(Stored data entries)
==*==

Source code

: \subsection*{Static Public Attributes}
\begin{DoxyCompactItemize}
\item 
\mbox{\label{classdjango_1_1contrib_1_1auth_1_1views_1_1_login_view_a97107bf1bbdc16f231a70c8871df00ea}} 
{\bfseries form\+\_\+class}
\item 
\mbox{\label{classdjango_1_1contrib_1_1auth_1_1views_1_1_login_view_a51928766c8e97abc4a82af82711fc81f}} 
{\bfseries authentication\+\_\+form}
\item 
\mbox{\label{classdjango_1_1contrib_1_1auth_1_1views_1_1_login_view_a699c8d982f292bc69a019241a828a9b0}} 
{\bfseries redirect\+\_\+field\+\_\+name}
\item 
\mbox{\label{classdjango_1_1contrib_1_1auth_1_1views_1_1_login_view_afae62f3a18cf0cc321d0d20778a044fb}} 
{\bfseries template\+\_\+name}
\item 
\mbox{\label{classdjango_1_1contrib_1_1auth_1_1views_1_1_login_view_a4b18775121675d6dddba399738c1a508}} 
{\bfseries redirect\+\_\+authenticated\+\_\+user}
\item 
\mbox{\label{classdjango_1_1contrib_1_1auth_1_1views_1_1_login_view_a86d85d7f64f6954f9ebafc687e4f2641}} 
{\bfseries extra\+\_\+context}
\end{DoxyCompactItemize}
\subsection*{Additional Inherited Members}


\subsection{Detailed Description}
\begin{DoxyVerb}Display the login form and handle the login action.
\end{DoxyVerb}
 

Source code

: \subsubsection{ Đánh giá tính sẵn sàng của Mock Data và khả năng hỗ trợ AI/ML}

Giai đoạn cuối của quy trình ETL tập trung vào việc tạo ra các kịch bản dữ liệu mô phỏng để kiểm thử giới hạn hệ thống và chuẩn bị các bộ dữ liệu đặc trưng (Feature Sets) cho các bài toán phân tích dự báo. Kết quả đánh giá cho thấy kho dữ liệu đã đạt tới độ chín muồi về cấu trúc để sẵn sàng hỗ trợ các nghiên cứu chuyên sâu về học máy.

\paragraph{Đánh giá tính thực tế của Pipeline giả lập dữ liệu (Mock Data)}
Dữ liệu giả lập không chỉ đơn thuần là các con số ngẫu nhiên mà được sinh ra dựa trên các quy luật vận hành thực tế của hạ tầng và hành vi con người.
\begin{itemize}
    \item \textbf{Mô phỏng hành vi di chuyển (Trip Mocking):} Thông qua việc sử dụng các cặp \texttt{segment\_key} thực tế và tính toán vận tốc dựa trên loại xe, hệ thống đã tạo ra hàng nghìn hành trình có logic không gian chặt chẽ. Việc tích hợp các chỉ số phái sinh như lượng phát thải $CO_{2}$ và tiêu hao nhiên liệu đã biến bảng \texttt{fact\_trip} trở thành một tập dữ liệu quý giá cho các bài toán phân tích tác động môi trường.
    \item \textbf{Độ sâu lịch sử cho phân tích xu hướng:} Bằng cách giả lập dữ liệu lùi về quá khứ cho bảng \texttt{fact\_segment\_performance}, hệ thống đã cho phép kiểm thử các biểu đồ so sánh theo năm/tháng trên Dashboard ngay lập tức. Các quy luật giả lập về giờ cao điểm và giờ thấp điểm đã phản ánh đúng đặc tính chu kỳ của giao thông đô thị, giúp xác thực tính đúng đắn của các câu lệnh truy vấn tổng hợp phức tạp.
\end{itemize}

==*==

- _TASK DIRECTIONS_
Could every entry be given again exactly, with no line skipped?

- _OUTPUT OF THE EXERCISE_
Source code

: \subsection*{Static Public Attributes}
\begin{DoxyCompactItemize}
\item 
\mbox{\label{classdjango_1_1contrib_1_1auth_1_1views_1_1_login_view_a97107bf1bbdc16f231a70c8871df00ea}} 
{\bfseries form\+\_\+class}
\item 
\mbox{\label{classdjango_1_1contrib_1_1auth_1_1views_1_1_login_view_a51928766c8e97abc4a82af82711fc81f}} 
{\bfseries authentication\+\_\+form}
\item 
\mbox{\label{classdjango_1_1contrib_1_1auth_1_1views_1_1_login_view_a699c8d982f292bc69a019241a828a9b0}} 
{\bfseries redirect\+\_\+field\+\_\+name}
\item 
\mbox{\label{classdjango_1_1contrib_1_1auth_1_1views_1_1_login_view_afae62f3a18cf0cc321d0d20778a044fb}} 
{\bfseries template\+\_\+name}
\item 
\mbox{\label{classdjango_1_1contrib_1_1auth_1_1views_1_1_login_view_a4b18775121675d6dddba399738c1a508}} 
{\bfseries redirect\+\_\+authenticated\+\_\+user}
\item 
\mbox{\label{classdjango_1_1contrib_1_1auth_1_1views_1_1_login_view_a86d85d7f64f6954f9ebafc687e4f2641}} 
{\bfseries extra\+\_\+context}
\end{DoxyCompactItemize}
\subsection*{Additional Inherited Members}


\subsection{Detailed Description}
\begin{DoxyVerb}Display the login form and handle the login action.
\end{DoxyVerb}
 

Source code

: \subsubsection{ Đánh giá tính sẵn sàng của Mock Data và khả năng hỗ trợ AI/ML}

Giai đoạn cuối của quy trình ETL tập trung vào việc tạo ra các kịch bản dữ liệu mô phỏng để kiểm thử giới hạn hệ thống và chuẩn bị các bộ dữ liệu đặc trưng (Feature Sets) cho các bài toán phân tích dự báo. Kết quả đánh giá cho thấy kho dữ liệu đã đạt tới độ chín muồi về cấu trúc để sẵn sàng hỗ trợ các nghiên cứu chuyên sâu về học máy.

\paragraph{Đánh giá tính thực tế của Pipeline giả lập dữ liệu (Mock Data)}
Dữ liệu giả lập không chỉ đơn thuần là các con số ngẫu nhiên mà được sinh ra dựa trên các quy luật vận hành thực tế của hạ tầng và hành vi con người.
\begin{itemize}
    \item \textbf{Mô phỏng hành vi di chuyển (Trip Mocking):} Thông qua việc sử dụng các cặp \texttt{segment\_key} thực tế và tính toán vận tốc dựa trên loại xe, hệ thống đã tạo ra hàng nghìn hành trình có logic không gian chặt chẽ. Việc tích hợp các chỉ số phái sinh như lượng phát thải $CO_{2}$ và tiêu hao nhiên liệu đã biến bảng \texttt{fact\_trip} trở thành một tập dữ liệu quý giá cho các bài toán phân tích tác động môi trường.
    \item \textbf{Độ sâu lịch sử cho phân tích xu hướng:} Bằng cách giả lập dữ liệu lùi về quá khứ cho bảng \texttt{fact\_segment\_performance}, hệ thống đã cho phép kiểm thử các biểu đồ so sánh theo năm/tháng trên Dashboard ngay lập tức. Các quy luật giả lập về giờ cao điểm và giờ thấp điểm đã phản ánh đúng đặc tính chu kỳ của giao thông đô thị, giúp xác thực tính đúng đắn của các câu lệnh truy vấn tổng hợp phức tạp.
\end{itemize}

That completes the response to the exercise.